Şems dediklerime hak vermiş gibi hafifçe başını salladı.birşey söylemesini hatta terslemesini bekledim ama yapmadı,öylece durdu.
Bir süre sonra odadan çıktım ve onları başbaşa bıraktım.doğrusu bu hadiseyi tamamen unutmuştum.ama bu sabah öyle birşey oldu ki herşeyi yeni baştan hatırladım.
Ocak başında yayıkta yağ yapıyordum ki avludan garip sesler duydum.dışarı koşunca tuhaf bir manzaraya şahit oldum.her yanda kitaplar vardı;kuleler halinde üstüste dizilmiş,ha devrildi ha devrilecek, yüzlerce kitap ve el yazması saçılmıştı ortalığa,bir o kadarı da şadırvana atılmıştı.mürekkepleri çözüldüğünden şadırvandaki su maviye çalmaya başlamıştı.
Şems gözlerimin önündeki kitap yığınından bir kitap çekti.şöyle bir karıştırdı ve pat diye suya attı.baktım Divanü'l Mutannabi.kitap su yüzüne çıkar çıkmaz bir başkasına uzandı.bu kez sırada Feridüddin Attar'ın Esrarnamesi vardı.
Dehşete düşmüştüm.kocamın en sevdiği kitapları tek tek mahvediyordu.sırada Rumi'nin babasıdan kalma Kamusul-A'lam'ı vardı.Rumi'nin babasına hayranlığı, bu eski el yazmasına olan düşkünlüğünü bildiğimden hemen dönüp kocama baktım.
ne var ki Rumi yana çekilmiş kıpırtısız duruyordu.beti benzi atmış olsa da,elleri titrese de ses çıkarmıyordu.aklım almadı.vaktiyle sırf kitaplarının tozunu aldım diye beni azarlayan adam gitmiş,onun yerine, tüm kütüphanesini mahveden deliyi kenardan izleyen biri gelmişti.ağzını açıp tek kelime etmiyordu!hiç adil değildi.madem Rumi karışmayacaktı bu işe,ben karışacaktım.
"Ne yapıyorsun?"diye bağırdım Şems'e."bu kitaplar son derece kıymetlidirne diye onları suya atarsın?sen aklını mı yitirdin?"
Şems bana yanıt vermedi,başını Rumi'ye çevirdi."Sen de mi böyle düşünürsün?" diye sordu.Rumş dudaklarını büzdü,belli belirsiz gülümsedi ama susmaya devam etti.
"Neden bir şey yapmıyorsun?"diye bağırdım kocama.Rumi bunun üzerine yanıma varıp sıkı sıkıya elimi tuttu.

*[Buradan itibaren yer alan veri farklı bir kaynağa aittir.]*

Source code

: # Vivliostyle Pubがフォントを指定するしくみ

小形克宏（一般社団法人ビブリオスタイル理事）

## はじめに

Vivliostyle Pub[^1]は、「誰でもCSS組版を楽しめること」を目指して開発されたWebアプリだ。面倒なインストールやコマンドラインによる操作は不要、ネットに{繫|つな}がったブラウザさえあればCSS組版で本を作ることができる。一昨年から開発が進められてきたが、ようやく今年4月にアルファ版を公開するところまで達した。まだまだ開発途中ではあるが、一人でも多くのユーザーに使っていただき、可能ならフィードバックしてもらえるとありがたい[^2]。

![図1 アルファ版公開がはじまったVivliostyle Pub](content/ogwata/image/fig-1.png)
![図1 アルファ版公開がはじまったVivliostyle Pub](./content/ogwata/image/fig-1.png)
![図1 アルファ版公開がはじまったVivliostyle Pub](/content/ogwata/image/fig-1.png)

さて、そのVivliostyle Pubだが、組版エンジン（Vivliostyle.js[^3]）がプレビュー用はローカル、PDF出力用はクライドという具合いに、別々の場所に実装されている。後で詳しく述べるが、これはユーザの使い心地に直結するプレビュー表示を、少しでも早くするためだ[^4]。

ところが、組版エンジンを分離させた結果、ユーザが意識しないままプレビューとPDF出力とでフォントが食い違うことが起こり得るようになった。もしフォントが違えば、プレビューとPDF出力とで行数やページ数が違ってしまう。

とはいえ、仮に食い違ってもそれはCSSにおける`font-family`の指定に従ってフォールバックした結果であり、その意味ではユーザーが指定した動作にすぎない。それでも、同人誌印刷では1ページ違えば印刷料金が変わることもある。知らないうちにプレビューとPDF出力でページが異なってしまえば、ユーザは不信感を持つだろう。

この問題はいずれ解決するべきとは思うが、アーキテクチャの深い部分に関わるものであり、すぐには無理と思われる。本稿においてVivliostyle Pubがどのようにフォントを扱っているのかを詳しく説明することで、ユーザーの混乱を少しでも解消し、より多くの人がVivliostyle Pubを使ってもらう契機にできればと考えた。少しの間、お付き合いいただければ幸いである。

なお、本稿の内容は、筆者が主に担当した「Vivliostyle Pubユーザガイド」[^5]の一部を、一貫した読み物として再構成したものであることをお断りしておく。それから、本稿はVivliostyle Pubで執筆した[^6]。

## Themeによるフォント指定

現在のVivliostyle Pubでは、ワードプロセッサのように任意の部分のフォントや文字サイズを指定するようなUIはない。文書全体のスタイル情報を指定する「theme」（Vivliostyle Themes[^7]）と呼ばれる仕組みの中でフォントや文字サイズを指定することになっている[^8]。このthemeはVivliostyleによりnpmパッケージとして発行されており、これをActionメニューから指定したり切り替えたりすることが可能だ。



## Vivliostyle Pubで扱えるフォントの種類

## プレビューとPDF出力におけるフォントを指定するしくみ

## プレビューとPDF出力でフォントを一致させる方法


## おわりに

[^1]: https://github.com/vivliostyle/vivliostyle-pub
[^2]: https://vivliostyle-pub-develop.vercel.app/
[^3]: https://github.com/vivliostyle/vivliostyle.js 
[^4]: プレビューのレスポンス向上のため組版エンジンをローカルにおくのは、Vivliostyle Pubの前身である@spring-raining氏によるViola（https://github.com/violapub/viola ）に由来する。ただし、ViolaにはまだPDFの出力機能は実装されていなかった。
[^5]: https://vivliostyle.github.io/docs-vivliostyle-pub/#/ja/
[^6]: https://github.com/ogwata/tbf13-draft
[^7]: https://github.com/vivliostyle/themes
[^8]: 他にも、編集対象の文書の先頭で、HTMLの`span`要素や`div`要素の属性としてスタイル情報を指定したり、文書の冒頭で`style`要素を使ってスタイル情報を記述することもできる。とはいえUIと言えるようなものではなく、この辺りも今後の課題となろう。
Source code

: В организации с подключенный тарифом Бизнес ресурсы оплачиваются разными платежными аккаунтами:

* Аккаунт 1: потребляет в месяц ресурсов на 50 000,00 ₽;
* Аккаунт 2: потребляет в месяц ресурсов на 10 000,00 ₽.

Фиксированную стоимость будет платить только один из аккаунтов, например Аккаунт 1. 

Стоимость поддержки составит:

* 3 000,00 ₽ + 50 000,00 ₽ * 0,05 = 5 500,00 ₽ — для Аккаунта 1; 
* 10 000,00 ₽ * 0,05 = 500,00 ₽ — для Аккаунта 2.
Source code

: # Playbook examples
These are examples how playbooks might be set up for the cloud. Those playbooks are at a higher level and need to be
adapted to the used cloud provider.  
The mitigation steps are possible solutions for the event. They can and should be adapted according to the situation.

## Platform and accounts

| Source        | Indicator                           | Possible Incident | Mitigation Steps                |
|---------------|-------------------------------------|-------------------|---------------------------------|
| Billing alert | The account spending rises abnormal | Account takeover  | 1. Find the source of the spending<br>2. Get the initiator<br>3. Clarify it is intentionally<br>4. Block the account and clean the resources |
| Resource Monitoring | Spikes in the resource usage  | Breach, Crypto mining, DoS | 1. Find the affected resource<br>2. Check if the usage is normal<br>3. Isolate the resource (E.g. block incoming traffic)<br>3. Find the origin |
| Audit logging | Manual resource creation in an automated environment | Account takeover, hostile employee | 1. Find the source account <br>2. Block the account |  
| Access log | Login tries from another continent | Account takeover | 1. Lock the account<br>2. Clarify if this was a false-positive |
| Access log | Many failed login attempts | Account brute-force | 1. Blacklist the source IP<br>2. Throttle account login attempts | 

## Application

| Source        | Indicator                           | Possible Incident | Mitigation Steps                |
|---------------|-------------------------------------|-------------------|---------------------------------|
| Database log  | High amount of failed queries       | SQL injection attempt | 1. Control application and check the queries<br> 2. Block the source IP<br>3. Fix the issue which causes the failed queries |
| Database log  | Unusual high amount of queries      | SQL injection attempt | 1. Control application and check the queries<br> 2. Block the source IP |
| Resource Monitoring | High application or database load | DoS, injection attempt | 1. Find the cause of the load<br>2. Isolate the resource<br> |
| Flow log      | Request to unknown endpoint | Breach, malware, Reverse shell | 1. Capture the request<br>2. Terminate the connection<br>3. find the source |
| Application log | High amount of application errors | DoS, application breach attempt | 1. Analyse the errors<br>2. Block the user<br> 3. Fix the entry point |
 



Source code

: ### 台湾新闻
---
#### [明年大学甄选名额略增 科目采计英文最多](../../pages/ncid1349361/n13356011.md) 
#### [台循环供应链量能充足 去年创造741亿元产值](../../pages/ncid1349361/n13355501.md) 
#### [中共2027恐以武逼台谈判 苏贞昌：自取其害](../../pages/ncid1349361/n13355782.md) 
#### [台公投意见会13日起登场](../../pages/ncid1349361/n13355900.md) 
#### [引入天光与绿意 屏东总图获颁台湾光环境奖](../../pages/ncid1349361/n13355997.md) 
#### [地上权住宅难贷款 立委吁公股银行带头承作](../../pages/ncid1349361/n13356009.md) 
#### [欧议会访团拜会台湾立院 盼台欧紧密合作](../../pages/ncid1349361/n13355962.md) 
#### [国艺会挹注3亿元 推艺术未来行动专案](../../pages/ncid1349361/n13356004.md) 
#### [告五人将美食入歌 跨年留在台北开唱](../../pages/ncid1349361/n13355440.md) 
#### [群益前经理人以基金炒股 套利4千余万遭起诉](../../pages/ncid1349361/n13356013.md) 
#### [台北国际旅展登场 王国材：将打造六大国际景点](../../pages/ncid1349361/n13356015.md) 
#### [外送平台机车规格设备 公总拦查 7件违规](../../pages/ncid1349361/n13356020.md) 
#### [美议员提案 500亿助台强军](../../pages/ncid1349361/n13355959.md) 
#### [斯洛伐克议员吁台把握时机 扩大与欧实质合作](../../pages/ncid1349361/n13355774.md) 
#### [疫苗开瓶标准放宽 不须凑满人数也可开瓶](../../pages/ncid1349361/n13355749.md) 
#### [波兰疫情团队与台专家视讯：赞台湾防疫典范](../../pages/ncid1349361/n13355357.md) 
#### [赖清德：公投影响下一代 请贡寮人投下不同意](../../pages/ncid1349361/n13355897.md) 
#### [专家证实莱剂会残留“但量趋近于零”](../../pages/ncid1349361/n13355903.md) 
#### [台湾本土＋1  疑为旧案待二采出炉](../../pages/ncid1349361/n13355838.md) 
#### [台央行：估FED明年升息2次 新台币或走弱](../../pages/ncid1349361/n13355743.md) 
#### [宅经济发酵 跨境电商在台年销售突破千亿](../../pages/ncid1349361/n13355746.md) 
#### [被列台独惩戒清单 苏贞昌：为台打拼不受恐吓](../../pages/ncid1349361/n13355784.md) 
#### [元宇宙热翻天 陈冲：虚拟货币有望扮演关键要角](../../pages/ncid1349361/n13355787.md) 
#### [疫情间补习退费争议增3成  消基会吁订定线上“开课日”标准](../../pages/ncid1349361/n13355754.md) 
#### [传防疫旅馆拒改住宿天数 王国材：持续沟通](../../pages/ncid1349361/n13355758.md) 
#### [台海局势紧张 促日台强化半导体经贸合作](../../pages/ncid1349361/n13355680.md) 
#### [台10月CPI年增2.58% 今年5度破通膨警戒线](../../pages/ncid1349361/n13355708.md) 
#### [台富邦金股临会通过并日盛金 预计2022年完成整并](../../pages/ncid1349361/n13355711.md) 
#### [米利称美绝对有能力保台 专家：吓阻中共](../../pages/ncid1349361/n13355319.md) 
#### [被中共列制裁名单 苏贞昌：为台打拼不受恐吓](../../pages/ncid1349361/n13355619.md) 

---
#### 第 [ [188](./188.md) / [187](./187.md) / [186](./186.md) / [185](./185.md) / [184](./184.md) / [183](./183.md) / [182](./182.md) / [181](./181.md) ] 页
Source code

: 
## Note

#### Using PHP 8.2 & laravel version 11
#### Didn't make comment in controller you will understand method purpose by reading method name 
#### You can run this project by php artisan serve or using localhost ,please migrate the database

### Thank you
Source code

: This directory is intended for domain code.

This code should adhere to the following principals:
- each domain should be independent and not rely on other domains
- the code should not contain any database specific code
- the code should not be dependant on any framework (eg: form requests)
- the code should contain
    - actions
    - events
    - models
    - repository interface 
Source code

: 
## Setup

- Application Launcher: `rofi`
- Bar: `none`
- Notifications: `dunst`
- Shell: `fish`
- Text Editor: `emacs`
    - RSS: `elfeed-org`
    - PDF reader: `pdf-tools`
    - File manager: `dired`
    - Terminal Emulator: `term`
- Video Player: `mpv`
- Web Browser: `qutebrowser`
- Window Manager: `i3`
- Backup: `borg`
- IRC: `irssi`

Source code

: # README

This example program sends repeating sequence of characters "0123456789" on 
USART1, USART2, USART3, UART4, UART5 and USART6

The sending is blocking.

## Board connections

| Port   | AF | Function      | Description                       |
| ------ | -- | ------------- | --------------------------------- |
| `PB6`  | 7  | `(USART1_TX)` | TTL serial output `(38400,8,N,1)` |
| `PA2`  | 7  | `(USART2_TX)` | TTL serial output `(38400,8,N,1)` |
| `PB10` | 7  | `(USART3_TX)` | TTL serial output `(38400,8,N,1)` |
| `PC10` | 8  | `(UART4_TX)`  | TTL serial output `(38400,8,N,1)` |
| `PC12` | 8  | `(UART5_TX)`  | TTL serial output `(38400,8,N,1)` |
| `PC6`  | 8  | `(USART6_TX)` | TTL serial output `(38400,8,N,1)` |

"Sakin ol Kerra,lütfen.Şems'e itimadım tam.böyle davranmasının elbette bir sebebi vardır."
Şems omzunun üstünden bana şöyle bir baktı.rahattı,belli ki kendine inancı tamdı.cübbesinin yenini sıvadı,kollarını suya daldırdı ve başladı tek tek şadırvandaki kitapları çıkarmaya.hayretten küçük dilimi yuttum,zira sudan çektiği her kitap kupkuruydu.
"Sihir mi bu kara büyü mü?nasıl yaptın?" diye sordum.işte o zaman Şems gayet sakin bana baktı ve şöyle dedi:"Ne demeye soruyorsun?anlatsam bile aynısını yapamazsın ki!"
Öfkeden zangır zanfır titreyerek onları avluda bıraktım,koşa koşa mutfağa döndüm.artık tek sığınağımdı mutfak.ve orada onlarca tencere,tava,yığınla ot ve baharat ortasında yere çöküp ağladım,ağladım.
NOT:Kerra:Mevlana'nın ilk hanımı öldüğü için evlendiği ikinci eşi imiş.